> _Task description_: Below is a set of records; reproduce them exactly without their pictures.

◆ ◆ ◆

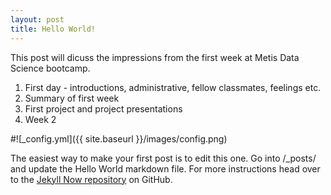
 ```yaml
---
layout: post
title: Hello World!
---
```


This post will dicuss the impressions from the first week at Metis Data Science bootcamp.

1. First day - introductions, administrative, fellow classmates, feelings etc.
2. Summary of first week
3. First project and project presentations 
4. Week 2

#![_config.yml]({{ site.baseurl }}/images/config.png)

The easiest way to make your first post is to edit this one. Go into /_posts/ and update the Hello World markdown file. For more instructions head over to the [Jekyll Now repository](https://github.com/barryclark/jekyll-now) on GitHub.
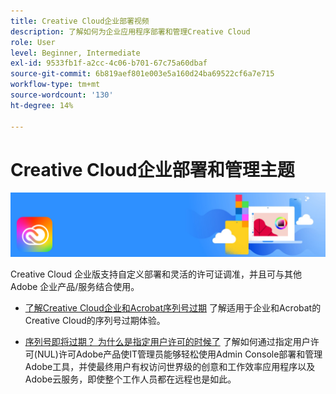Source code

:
 ```yaml
---
title: Creative Cloud企业部署视频
description: 了解如何为企业应用程序部署和管理Creative Cloud
role: User
level: Beginner, Intermediate
exl-id: 9533fb1f-a2cc-4c06-b701-67c75a60dbaf
source-git-commit: 6b819aef801e003e5a160d24ba69522cf6a7e715
workflow-type: tm+mt
source-wordcount: '130'
ht-degree: 14%

---
```


# Creative Cloud企业部署和管理主题

![Creative Cloud英雄图像](../assets/CCEbanner.png)

Creative Cloud 企业版支持自定义部署和灵活的许可证调准，并且可与其他 Adobe 企业产品/服务结合使用。 

* [了解Creative Cloud企业和Acrobat序列号过期](cceserial.md)
了解适用于企业和Acrobat的Creative Cloud的序列号过期体验。

* [序列号即将过期？ 为什么是指定用户许可的时候了](nameduserlicensing.md)
了解如何通过指定用户许可(NUL)许可Adobe产品使IT管理员能够轻松使用Admin Console部署和管理Adobe工具，并使最终用户有权访问世界级的创意和工作效率应用程序以及Adobe云服务，即使整个工作人员都在远程也是如此。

◆ ◆ ◆

> _Written answer_:
 ```yaml
---
layout: post
title: Hello World!
---
```


This post will dicuss the impressions from the first week at Metis Data Science bootcamp.

1. First day - introductions, administrative, fellow classmates, feelings etc.
2. Summary of first week
3. First project and project presentations 
4. Week 2

#![_config.yml]({{ site.baseurl }}/images/config.png)

The easiest way to make your first post is to edit this one. Go into /_posts/ and update the Hello World markdown file. For more instructions head over to the [Jekyll Now repository](https://github.com/barryclark/jekyll-now) on GitHub.
Source code

:
 ```yaml
---
title: Creative Cloud企业部署视频
description: 了解如何为企业应用程序部署和管理Creative Cloud
role: User
level: Beginner, Intermediate
exl-id: 9533fb1f-a2cc-4c06-b701-67c75a60dbaf
source-git-commit: 6b819aef801e003e5a160d24ba69522cf6a7e715
workflow-type: tm+mt
source-wordcount: '130'
ht-degree: 14%

---
```


# Creative Cloud企业部署和管理主题

![Creative Cloud英雄图像](../assets/CCEbanner.png)

Creative Cloud 企业版支持自定义部署和灵活的许可证调准，并且可与其他 Adobe 企业产品/服务结合使用。 

* [了解Creative Cloud企业和Acrobat序列号过期](cceserial.md)
了解适用于企业和Acrobat的Creative Cloud的序列号过期体验。

* [序列号即将过期？ 为什么是指定用户许可的时候了](nameduserlicensing.md)
了解如何通过指定用户许可(NUL)许可Adobe产品使IT管理员能够轻松使用Admin Console部署和管理Adobe工具，并使最终用户有权访问世界级的创意和工作效率应用程序以及Adobe云服务，即使整个工作人员都在远程也是如此。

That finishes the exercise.